**Stored data**
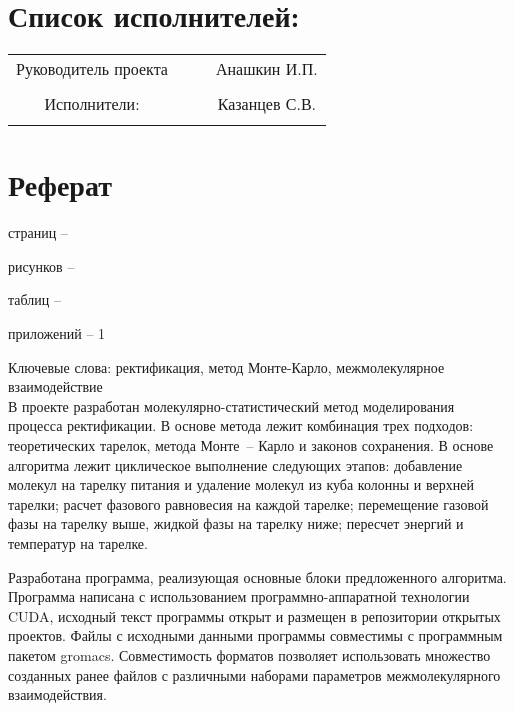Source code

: \section*{Список исполнителей:}
\normalsize{ 
	\begin{tabular}{cccc}
		Руководитель проекта & \hspace{3cm} &  \underline{\hspace{3cm}} & Анашкин И.П. \\\\
		\hfill \break
		Исполнители: &  & \underline{\hspace{3cm}} & Казанцев С.В. \\\\
	\end{tabular}
\thispagestyle{empty} %

\newpage
\section*{Реферат}
страниц -- 

рисунков -- 

таблиц -- 

приложений -- 1 %

Ключевые слова: ректификация, метод Монте-Карло, межмолекулярное взаимодействие
\\

В проекте разработан молекулярно-статистический метод моделирования процесса ректификации. В основе метода лежит комбинация трех подходов: теоретических тарелок, метода Монте~-- Карло и законов сохранения. В основе алгоритма лежит циклическое выполнение следующих этапов: добавление молекул на тарелку питания и удаление молекул из куба колонны и верхней тарелки; расчет фазового равновесия на каждой тарелке; перемещение газовой фазы на тарелку выше, жидкой фазы на тарелку ниже; пересчет энергий и температур на тарелке.

Разработана программа, реализующая основные блоки предложенного алгоритма. Программа написана с использованием программно-аппаратной технологии CUDA, исходный текст программы открыт и размещен в репозитории открытых проектов. Файлы с исходными данными программы совместимы с программным пакетом gromacs. Совместимость форматов позволяет использовать множество созданных ранее файлов с различными наборами параметров межмолекулярного взаимодействия.

}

**EXERCISE PROMPT**
Exclude the images and reproduce the remaining data exactly.

**ANSWER TO THIS EXERCISE**
Source code

: \section*{Список исполнителей:}
\normalsize{ 
	\begin{tabular}{cccc}
		Руководитель проекта & \hspace{3cm} &  \underline{\hspace{3cm}} & Анашкин И.П. \\\\
		\hfill \break
		Исполнители: &  & \underline{\hspace{3cm}} & Казанцев С.В. \\\\
	\end{tabular}
\thispagestyle{empty} %

\newpage
\section*{Реферат}
страниц -- 

рисунков -- 

таблиц -- 

приложений -- 1 %

Ключевые слова: ректификация, метод Монте-Карло, межмолекулярное взаимодействие
\\

В проекте разработан молекулярно-статистический метод моделирования процесса ректификации. В основе метода лежит комбинация трех подходов: теоретических тарелок, метода Монте~-- Карло и законов сохранения. В основе алгоритма лежит циклическое выполнение следующих этапов: добавление молекул на тарелку питания и удаление молекул из куба колонны и верхней тарелки; расчет фазового равновесия на каждой тарелке; перемещение газовой фазы на тарелку выше, жидкой фазы на тарелку ниже; пересчет энергий и температур на тарелке.

Разработана программа, реализующая основные блоки предложенного алгоритма. Программа написана с использованием программно-аппаратной технологии CUDA, исходный текст программы открыт и размещен в репозитории открытых проектов. Файлы с исходными данными программы совместимы с программным пакетом gromacs. Совместимость форматов позволяет использовать множество созданных ранее файлов с различными наборами параметров межмолекулярного взаимодействия.

}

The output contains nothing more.